Seus primeiros poemas e contos de
aventuras, inspirados na literatura heroica e em relatos populares, serão
substituídos por projetos cada vez mais audaciosos, até chegar ao roteiro de
uma opereta escrito no início da adolescência. Essas criações evidenciavam um
desejo imediato de admiração daqueles que o cercavam, necessidade que mais
tarde seria preenchida por seus amigos, os quais aprenderam que deviam formular
suas críticas prudentemente se quisessem continuar contando com a estima de
Saint-Exupéry. Essa sede de adulação instantânea nunca foi saciada
satisfatoriamente pela lealdade de um público anônimo, mesmo quando seus livros
obtiveram prêmios literários. Sua obra publicada representa apenas uma ínfima
parte da imensa correspondência composta de centenas de cartas a amigos ou à
família, nas quais ele demonstrava uma extraordinária imaginação. Além do mais,
elas frequentemente eram acompanhadas de desenhos humorísticos ou sentimentais.

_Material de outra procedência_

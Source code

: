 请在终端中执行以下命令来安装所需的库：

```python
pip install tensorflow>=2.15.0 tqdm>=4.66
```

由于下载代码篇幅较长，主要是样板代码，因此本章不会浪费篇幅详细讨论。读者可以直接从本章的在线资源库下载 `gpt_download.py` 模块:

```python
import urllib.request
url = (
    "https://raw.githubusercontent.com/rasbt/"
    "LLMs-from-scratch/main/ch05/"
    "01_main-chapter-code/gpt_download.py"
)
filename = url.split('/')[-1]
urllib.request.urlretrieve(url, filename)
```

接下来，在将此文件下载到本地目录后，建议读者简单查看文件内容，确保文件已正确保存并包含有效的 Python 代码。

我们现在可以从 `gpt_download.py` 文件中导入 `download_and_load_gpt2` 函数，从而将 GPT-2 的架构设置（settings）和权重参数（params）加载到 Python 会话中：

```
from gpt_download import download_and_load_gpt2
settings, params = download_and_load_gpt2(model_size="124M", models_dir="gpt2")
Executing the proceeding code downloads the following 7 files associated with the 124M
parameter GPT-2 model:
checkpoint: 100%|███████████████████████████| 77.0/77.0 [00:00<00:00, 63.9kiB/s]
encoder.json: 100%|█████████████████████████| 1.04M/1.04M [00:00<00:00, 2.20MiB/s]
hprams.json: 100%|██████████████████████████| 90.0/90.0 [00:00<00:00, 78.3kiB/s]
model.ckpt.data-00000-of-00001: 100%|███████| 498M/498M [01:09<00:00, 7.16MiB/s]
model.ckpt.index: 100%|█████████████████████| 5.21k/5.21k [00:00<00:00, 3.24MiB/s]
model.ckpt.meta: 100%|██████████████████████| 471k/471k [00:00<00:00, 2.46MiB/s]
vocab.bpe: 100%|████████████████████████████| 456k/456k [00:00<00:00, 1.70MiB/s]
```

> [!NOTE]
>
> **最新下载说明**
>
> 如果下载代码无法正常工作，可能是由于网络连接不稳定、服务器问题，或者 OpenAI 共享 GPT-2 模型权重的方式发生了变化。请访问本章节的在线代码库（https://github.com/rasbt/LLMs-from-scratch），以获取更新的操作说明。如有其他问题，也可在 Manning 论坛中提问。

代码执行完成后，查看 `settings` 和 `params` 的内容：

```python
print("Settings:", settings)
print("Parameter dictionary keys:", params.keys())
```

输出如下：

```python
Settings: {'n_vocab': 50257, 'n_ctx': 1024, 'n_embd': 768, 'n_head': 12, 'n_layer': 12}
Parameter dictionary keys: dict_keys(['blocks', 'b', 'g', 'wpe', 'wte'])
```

Sem dúvida, nada podia se igualar ao
prazer de apresentar sua obra aos amigos e à família, quando a noite caía sobre
o castelo. Restou um trecho nas memórias, Le Téléphone, um melodrama exagerado,
no qual um marido ausente que liga para casa é testemunha auditiva do
assassinato de toda a família por bandidos.

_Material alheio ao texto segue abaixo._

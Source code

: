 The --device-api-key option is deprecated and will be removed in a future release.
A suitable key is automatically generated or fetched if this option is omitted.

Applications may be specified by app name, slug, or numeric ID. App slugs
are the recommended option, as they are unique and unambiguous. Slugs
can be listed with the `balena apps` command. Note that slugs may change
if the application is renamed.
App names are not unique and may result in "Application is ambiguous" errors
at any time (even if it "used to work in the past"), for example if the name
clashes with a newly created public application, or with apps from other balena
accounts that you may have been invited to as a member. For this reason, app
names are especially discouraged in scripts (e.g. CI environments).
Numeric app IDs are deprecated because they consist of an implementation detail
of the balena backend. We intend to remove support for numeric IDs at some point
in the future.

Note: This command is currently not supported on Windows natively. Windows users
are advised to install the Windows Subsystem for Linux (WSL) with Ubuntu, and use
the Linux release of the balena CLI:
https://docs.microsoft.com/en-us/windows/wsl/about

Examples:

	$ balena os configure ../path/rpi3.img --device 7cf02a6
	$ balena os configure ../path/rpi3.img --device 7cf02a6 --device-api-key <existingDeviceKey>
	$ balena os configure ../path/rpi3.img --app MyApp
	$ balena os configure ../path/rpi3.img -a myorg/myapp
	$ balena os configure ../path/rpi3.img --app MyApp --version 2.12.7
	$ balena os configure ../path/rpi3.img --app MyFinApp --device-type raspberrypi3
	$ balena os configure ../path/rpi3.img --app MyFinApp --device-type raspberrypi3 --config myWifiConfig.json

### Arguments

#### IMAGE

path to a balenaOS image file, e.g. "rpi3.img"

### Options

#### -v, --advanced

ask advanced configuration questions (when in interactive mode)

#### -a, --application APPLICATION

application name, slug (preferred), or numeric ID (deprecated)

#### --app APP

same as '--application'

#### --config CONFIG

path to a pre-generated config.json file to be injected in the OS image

Havia também momentos mais
espontâneos de invenção, como as charadas que as crianças representavam para os
adultos. Essas brincadeiras significavam um terreno neutro, no qual os jovens
estavam autorizados a zombar dos adultos sem serem considerados insolentes. Uma
das mais lembradas foi criada por Antoine, que, tendo colocado um roupão ao
contrário para exibir seu forro vermelho, roncava sentado em uma poltrona. A
alusão ao bispo de Belley e a seus sermões aborrecidos foi facilmente
identificada. Outra mímica — que se referia à guerra turco-búlgara de 1912,
primeiro combate em que os aviões foram utilizados como arma de guerra —
provava que as crianças estavam informadas sobre a atualidade nacional e
internacional.
A primeira e mais leal mentora e admiradora
de Antoine em sua busca de expressão pessoal era sem qualquer dúvida a própria
Marie de Saint-Exupéry. Ela se recusava a levar em consideração pressões
familiares que obrigavam seus filhos a considerar a existência com menos
fantasia. Assim, ela os encorajava a romper algumas das regras mais repressoras
da rigidez aristocrática, que Antoine terminará rejeitando definitivamente em
sua busca do anticonformismo.
Nenhum dos escritos de Marie de
Saint-Exupéry exprime amargura com relação aos numerosos dramas que a vida lhe
reservou. O maior choque foi a morte do marido, numa estação de trem na
Provença, após uma visita ao castelo familiar de La Môle, em 1904. A tragédia
lhe arrebataria o companheiro e a fonte de renda, enquanto deixava Antoine, com
3 anos de idade, órfão de um modelo masculino.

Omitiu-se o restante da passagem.